I was raised to believe talk of money impolite.
But because, for so long, people didn’t talk about money, a decent number of folks find themselves in a heap of money trouble. Then, once in said heap, they can’t talk about the pit they are in lest it be deemed impolite. The pit grows deeper. The pit of money problems leads to divorce, bankruptcy, job insecurity, and tremendous stress and fear.
So I’m going to share one piece of my story. It’s not the piece I’d like to share. The one that says, “oh, I was a foolish 20-something who spent unwisely and then paid off my credit card debt.” That happened. But I got trapped in a more recent snare that can’t be blamed on being young and foolish (or broke – which by the way is a huge myth, a lot of people who struggle with debt make a lot of money).

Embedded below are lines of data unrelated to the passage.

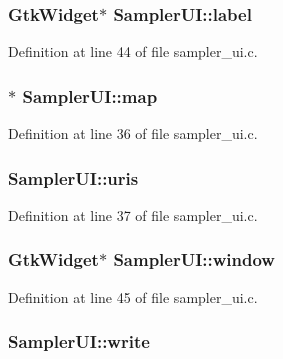 \subsubsection[{\texorpdfstring{label}{label}}]{\setlength{\rightskip}{0pt plus 5cm}Gtk\+Widget$\ast$ Sampler\+U\+I\+::label}\hypertarget{struct_sampler_u_i_a25af054ff8222653e4527f88007861b1}{}\label{struct_sampler_u_i_a25af054ff8222653e4527f88007861b1}


Definition at line 44 of file sampler\+\_\+ui.\+c.

\subsubsection[{\texorpdfstring{map}{map}}]{$\ast$ Sampler\+U\+I\+::map}\hypertarget{struct_sampler_u_i_ab70cd8f6772ae2a6127b66d1b0aeb7e4}{}\label{struct_sampler_u_i_ab70cd8f6772ae2a6127b66d1b0aeb7e4}


Definition at line 36 of file sampler\+\_\+ui.\+c.

\subsubsection[{\texorpdfstring{uris}{uris}}]{ Sampler\+U\+I\+::uris}\hypertarget{struct_sampler_u_i_a6b8842578d50959dfeebae4fabd1f411}{}\label{struct_sampler_u_i_a6b8842578d50959dfeebae4fabd1f411}


Definition at line 37 of file sampler\+\_\+ui.\+c.

\subsubsection[{\texorpdfstring{window}{window}}]{\setlength{\rightskip}{0pt plus 5cm}Gtk\+Widget$\ast$ Sampler\+U\+I\+::window}\hypertarget{struct_sampler_u_i_aaa0ff0f59c4d8c45afe44c1936a3378e}{}\label{struct_sampler_u_i_aaa0ff0f59c4d8c45afe44c1936a3378e}


Definition at line 45 of file sampler\+\_\+ui.\+c.

\subsubsection[{\texorpdfstring{write}{write}}]{ Sampler\+U\+I\+::write}\hypertarget{struct_sampler_u_i_af1e10fbeff622855a17bc40e09c99674}{}\label{struct_sampler_u_i_af1e10fbeff622855a17bc40e09c99674}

As I shared yesterday, I paid off my credit card debt and some of my school loans by the time I got married. My husband had no debt and he took on a decent chunk by marrying into my loans. We always planned to have one joint bank account. However, because a couple of bills were paid directly out of my old checking account, I kept my bank account with a checking and credit card linked. I wrote the bulk of my paycheck into our joint account from which our bills were paid, but I paid school loans and my personal credit card for “fun stuff” on my own. While both our names were on the account, he never saw the statements.
I made some frivolous purchases, namely clothes, but paid off my credit card every month. We had no kids and good jobs and had fun money. While I didn’t get into debt, I started bad habits. I’d buy an outfit or pair of shoes and slip it into my closet when no one would to see. I never cut off tags in front of my husband and I trashed “spending” evidence. I’m embarrassed to even write about my behavior.
And let me be clear, never has my husband say “do not buy that.” He’s financially smart and savvy about our future investments, but he’s not miserly and is incredibly supportive of my career which demands a certain wardrobe. But I was avoiding accountability.
Then we had kids.
Because I had grown up with “less,” and because I now had “more,” I shopped. We’d waited so long for children, I wanted everything perfect. From outfits to nursery décor to books, I shopped. I’d actually started collecting Raggedy Ann and Andy items for the nursery before I became pregnant.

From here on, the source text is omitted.